Figure 5.17: Results of the best model on the first 10 test folds
Figure 5.17: Results of the best model on the first 10 test folds

Figure 5.17 shows the results of the first 10 folds for the best model formula. Looking at the RMSE column, we see that the results vary quite a lot, depending on what fold is used as the test set. This is one of the reasons why repeated cross-validation is a good technique: we train and test the model on many combinations of the training set!

Exercise 53: Validating Models with validate()

Now that we have found the best model with cross_validate(), we want to train that model on the entire training set and evaluate it on the validation set. We could easily do this manually, but cvms has the validate() function that does this for us and returns the same metrics as cross_validate(), along with the trained model.

In this exercise, we will work with the training set from the previous exercise:

  1. Validate the best model from the previous exercise:

    # Train the model on the entire training set

    # and test it on the validation set.

    validation <- validate(

        train_data = train_set,

        test_data = valid_set,

        models = "price ~ baths * in_sacramento + beds * sqft",

        family = "gaussian")

  2. The output contains the "Results" data frame and the trained model object. Assign these to the variable names:

    valid_results <- validation$Results

    valid_model <- validation$Models[[1]]

  3. Print the results:

    kable(select_metrics(valid_results), digits = 2)

    The output is as follows:

    Figure 5.18: Results of the best model on the validation set
    Figure 5.18: Results of the best model on the validation set

    The RMSE is greater on the test set than in the cross-validation results. If we compare it to the results of the cross-validation iterations in Figure 5.18, it isn't higher than most of the RMSE scores, though, which indicates that the model is not overfitted.

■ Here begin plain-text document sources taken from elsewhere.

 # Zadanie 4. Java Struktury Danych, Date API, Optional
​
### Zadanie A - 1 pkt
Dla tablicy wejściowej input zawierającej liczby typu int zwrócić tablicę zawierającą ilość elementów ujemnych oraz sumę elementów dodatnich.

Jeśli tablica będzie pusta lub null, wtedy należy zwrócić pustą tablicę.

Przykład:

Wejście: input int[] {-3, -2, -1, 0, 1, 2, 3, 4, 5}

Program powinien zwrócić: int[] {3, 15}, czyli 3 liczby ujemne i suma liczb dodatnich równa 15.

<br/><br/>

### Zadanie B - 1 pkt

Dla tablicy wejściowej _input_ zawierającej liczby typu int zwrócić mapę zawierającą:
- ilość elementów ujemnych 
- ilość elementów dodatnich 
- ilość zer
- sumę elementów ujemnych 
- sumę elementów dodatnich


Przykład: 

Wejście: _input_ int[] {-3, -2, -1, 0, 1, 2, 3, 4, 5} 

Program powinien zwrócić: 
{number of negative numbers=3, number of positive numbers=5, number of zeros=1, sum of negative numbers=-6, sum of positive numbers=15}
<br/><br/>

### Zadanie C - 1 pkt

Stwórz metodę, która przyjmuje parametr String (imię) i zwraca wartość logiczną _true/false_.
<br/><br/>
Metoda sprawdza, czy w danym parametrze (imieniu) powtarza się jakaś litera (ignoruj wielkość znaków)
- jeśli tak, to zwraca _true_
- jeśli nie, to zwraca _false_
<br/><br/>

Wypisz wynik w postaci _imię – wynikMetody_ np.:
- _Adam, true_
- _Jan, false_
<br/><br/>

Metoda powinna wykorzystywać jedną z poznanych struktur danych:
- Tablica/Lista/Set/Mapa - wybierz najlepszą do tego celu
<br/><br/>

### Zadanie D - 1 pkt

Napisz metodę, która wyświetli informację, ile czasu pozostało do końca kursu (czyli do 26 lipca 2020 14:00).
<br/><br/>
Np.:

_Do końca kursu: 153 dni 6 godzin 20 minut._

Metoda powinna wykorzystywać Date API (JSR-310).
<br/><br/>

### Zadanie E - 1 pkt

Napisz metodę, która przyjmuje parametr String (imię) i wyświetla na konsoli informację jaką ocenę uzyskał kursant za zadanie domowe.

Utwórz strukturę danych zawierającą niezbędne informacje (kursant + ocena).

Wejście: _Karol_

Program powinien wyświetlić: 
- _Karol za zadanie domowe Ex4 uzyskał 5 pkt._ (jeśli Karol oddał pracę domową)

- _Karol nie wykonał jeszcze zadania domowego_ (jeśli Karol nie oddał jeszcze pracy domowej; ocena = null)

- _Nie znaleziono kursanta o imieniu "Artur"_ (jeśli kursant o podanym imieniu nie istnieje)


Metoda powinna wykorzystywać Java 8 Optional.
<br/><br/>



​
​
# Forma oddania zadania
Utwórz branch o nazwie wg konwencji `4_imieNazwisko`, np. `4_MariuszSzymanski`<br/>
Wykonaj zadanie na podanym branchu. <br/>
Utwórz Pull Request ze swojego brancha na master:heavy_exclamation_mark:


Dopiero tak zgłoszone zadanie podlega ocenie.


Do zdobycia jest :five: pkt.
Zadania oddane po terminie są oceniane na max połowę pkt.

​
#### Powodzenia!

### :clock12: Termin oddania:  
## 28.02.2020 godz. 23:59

  4. Print the summary of the model:

    summary(valid_model)

    The summary of the model is as follows:

    ##

    ## Call:

    ## lm(formula = model_formula, data = train_set)

    ##

    ## Residuals:

    ##     Min      1Q  Median      3Q     Max

    ## -209993  -46950  -12796   33713  553773

    ##

    ## Coefficients:

    ##                        Estimate Std. Error t value Pr(>|t|)   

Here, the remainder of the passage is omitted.